• Récolte sauvage

Les cèpes et bolets: les bons et ceux à ne pas ramasser

cueillir des cèpes
cueillir des cèpes

A l’automne, le bon cèpe de Bordeaux, c’est LE champignon que tout le monde espère trouver!

Mais déjà, avant d’aborder la lecture de cette page, allez voir ma page générale sur la cueillette des champignons, où j’ai parlé de l’habillement adéquat, des tiques, du panier et pas du sac en plastique, et du nettoyage sur place.
Bref, j’ai dit tout ce qu’il me semblait utile pour les novices, et qui concerne toute recherche de champignons.

Puis, mettons-nous à la chasse au trésor: le cèpe.
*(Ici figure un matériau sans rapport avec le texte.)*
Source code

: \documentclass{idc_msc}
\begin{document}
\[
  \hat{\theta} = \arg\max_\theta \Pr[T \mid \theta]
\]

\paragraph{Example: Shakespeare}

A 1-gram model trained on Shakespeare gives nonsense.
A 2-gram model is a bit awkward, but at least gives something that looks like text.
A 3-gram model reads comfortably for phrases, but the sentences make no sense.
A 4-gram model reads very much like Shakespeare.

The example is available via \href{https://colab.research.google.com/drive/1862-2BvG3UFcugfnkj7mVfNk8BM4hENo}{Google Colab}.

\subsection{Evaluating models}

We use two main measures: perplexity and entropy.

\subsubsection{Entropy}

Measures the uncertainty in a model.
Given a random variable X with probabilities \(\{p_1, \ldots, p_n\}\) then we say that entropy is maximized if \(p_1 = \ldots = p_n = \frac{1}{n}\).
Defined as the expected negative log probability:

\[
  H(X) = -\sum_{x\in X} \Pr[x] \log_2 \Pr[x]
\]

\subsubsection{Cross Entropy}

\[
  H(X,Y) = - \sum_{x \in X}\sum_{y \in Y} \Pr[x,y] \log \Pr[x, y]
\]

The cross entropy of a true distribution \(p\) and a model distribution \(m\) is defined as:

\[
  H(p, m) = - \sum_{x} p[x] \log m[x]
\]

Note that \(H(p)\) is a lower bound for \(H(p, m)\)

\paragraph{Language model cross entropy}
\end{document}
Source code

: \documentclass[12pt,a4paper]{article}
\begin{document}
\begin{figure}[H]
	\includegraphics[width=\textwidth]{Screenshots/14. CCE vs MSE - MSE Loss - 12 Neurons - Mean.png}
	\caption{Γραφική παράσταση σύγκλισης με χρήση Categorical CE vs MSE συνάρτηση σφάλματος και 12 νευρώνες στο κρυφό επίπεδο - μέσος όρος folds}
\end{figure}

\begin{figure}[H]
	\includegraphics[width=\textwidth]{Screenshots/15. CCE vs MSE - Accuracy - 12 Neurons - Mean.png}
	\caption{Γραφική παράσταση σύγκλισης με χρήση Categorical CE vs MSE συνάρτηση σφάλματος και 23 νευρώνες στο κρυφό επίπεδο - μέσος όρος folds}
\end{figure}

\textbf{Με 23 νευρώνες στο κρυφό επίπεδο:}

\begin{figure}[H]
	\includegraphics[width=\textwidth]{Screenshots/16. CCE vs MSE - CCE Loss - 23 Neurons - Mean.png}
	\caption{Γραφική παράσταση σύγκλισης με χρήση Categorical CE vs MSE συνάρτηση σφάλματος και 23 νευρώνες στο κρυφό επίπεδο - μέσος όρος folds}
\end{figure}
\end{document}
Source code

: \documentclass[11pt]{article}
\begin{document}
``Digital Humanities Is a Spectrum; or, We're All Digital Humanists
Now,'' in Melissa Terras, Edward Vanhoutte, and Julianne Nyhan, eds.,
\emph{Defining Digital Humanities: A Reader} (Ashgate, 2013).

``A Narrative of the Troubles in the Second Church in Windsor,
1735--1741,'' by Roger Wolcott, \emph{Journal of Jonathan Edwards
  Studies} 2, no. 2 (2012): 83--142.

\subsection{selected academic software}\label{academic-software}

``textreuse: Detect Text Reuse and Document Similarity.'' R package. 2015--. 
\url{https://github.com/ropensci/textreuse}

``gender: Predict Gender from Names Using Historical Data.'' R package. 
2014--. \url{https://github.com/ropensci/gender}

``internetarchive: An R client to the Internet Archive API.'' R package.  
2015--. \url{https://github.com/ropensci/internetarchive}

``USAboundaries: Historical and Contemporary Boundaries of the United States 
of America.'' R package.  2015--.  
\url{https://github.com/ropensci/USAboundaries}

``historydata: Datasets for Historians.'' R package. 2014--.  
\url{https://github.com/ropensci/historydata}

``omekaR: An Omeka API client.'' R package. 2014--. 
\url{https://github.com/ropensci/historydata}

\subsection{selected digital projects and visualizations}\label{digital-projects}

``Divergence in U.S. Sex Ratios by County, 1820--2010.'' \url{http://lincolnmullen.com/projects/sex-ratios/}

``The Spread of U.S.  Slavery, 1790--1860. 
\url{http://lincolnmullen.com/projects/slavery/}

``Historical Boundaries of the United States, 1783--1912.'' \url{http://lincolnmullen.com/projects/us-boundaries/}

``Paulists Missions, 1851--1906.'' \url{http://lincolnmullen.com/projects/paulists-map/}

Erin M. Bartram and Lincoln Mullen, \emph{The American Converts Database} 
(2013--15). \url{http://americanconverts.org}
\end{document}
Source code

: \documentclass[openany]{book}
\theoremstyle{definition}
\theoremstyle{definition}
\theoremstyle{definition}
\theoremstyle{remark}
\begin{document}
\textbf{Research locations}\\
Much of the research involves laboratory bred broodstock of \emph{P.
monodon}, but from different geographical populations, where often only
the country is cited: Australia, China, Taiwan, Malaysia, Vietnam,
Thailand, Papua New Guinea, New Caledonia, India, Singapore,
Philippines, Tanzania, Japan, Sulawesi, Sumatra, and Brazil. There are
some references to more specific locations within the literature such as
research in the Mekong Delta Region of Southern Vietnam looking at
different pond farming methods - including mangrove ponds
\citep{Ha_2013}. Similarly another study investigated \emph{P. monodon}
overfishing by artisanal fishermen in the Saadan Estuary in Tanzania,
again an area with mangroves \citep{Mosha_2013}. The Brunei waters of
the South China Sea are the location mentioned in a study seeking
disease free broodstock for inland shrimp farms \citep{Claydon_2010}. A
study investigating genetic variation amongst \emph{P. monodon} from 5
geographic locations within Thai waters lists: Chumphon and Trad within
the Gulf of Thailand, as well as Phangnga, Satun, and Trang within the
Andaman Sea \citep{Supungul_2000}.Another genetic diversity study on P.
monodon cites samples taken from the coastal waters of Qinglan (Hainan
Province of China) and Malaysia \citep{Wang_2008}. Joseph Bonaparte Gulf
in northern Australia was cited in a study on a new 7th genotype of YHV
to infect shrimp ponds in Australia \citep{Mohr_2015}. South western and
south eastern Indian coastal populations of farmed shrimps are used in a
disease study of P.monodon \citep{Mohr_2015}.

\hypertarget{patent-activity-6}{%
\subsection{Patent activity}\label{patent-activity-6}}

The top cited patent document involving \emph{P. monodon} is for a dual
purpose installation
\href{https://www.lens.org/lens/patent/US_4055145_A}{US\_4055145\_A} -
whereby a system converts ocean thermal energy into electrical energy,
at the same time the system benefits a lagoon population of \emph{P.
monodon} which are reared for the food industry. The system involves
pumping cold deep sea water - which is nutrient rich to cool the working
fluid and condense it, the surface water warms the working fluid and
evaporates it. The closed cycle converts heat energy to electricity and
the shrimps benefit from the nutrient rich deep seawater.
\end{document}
Les cèpes font partie de la grande famille des bolets, qui comporte 150 espèces.
Tous ont en commun de ne pas posséder de lamelles sous le chapeau, mais des tubes, qu’on appelle (à tort) de la “mousse”.
Seuls 4 parmi la grande famille des bolets ont le nom de cèpes: le cèpe de Bordeaux, le cèpe à tête noire, le cèpe des pins (plus rare) et le cèpe d’été.
Les cèpes ont tous en commun d’être de bons comestibles, d’être ventrus et charnus, et d’avoir une chair immuable, qui ne change pas de couleur si on les coupe.
Dans les bois, il est assez facile de reconnaître un cèpe à sa silhouette ventrue caractéristique et majestueuse.
Mais il existe de nombreux autres bolets comestibles dans cette famille, avec des différences, et avec plus ou moins d’intérêt, de goût, et de consistance, surtout.
Et, les bolets, eux, peuvent changer de couleur à la coupe, et ont des pieds quelquefois moins ventrus. Mais certains sont aussi de bons comestibles.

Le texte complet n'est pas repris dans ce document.